## WHAT IS NEEDED
From the line containing "#### PRACTICE 453: Implement" to the last line of the records, please reproduce every line exactly and nothing more.
RECORDS PROVIDED below:
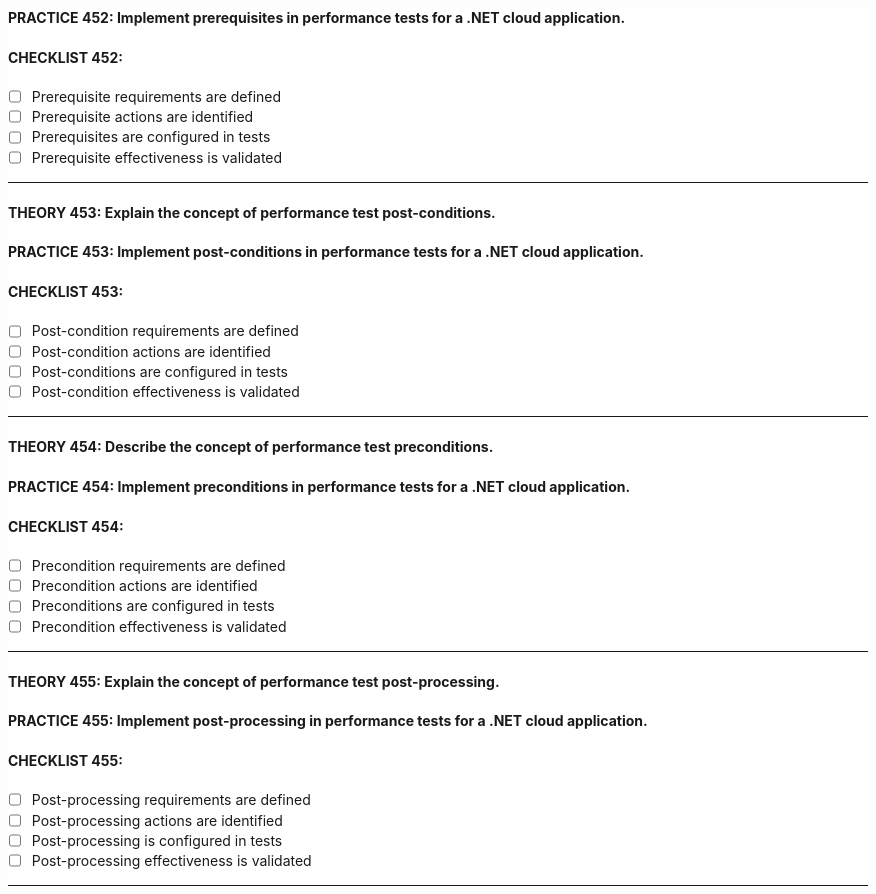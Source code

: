 #### PRACTICE 452: Implement prerequisites in performance tests for a .NET cloud application.

#### CHECKLIST 452:

- [ ] Prerequisite requirements are defined
- [ ] Prerequisite actions are identified
- [ ] Prerequisites are configured in tests
- [ ] Prerequisite effectiveness is validated

---

#### THEORY 453: Explain the concept of performance test post-conditions.

#### PRACTICE 453: Implement post-conditions in performance tests for a .NET cloud application.

#### CHECKLIST 453:

- [ ] Post-condition requirements are defined
- [ ] Post-condition actions are identified
- [ ] Post-conditions are configured in tests
- [ ] Post-condition effectiveness is validated

---

#### THEORY 454: Describe the concept of performance test preconditions.

#### PRACTICE 454: Implement preconditions in performance tests for a .NET cloud application.

#### CHECKLIST 454:

- [ ] Precondition requirements are defined
- [ ] Precondition actions are identified
- [ ] Preconditions are configured in tests
- [ ] Precondition effectiveness is validated

---

#### THEORY 455: Explain the concept of performance test post-processing.

#### PRACTICE 455: Implement post-processing in performance tests for a .NET cloud application.

#### CHECKLIST 455:

- [ ] Post-processing requirements are defined
- [ ] Post-processing actions are identified
- [ ] Post-processing is configured in tests
- [ ] Post-processing effectiveness is validated

---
End of RECORDS PROVIDED.
## RESULT BELOW
#### PRACTICE 453: Implement post-conditions in performance tests for a .NET cloud application.

#### CHECKLIST 453:

- [ ] Post-condition requirements are defined
- [ ] Post-condition actions are identified
- [ ] Post-conditions are configured in tests
- [ ] Post-condition effectiveness is validated

---

#### THEORY 454: Describe the concept of performance test preconditions.

#### PRACTICE 454: Implement preconditions in performance tests for a .NET cloud application.

#### CHECKLIST 454:

- [ ] Precondition requirements are defined
- [ ] Precondition actions are identified
- [ ] Preconditions are configured in tests
- [ ] Precondition effectiveness is validated

---

#### THEORY 455: Explain the concept of performance test post-processing.

#### PRACTICE 455: Implement post-processing in performance tests for a .NET cloud application.

#### CHECKLIST 455:

- [ ] Post-processing requirements are defined
- [ ] Post-processing actions are identified
- [ ] Post-processing is configured in tests
- [ ] Post-processing effectiveness is validated

---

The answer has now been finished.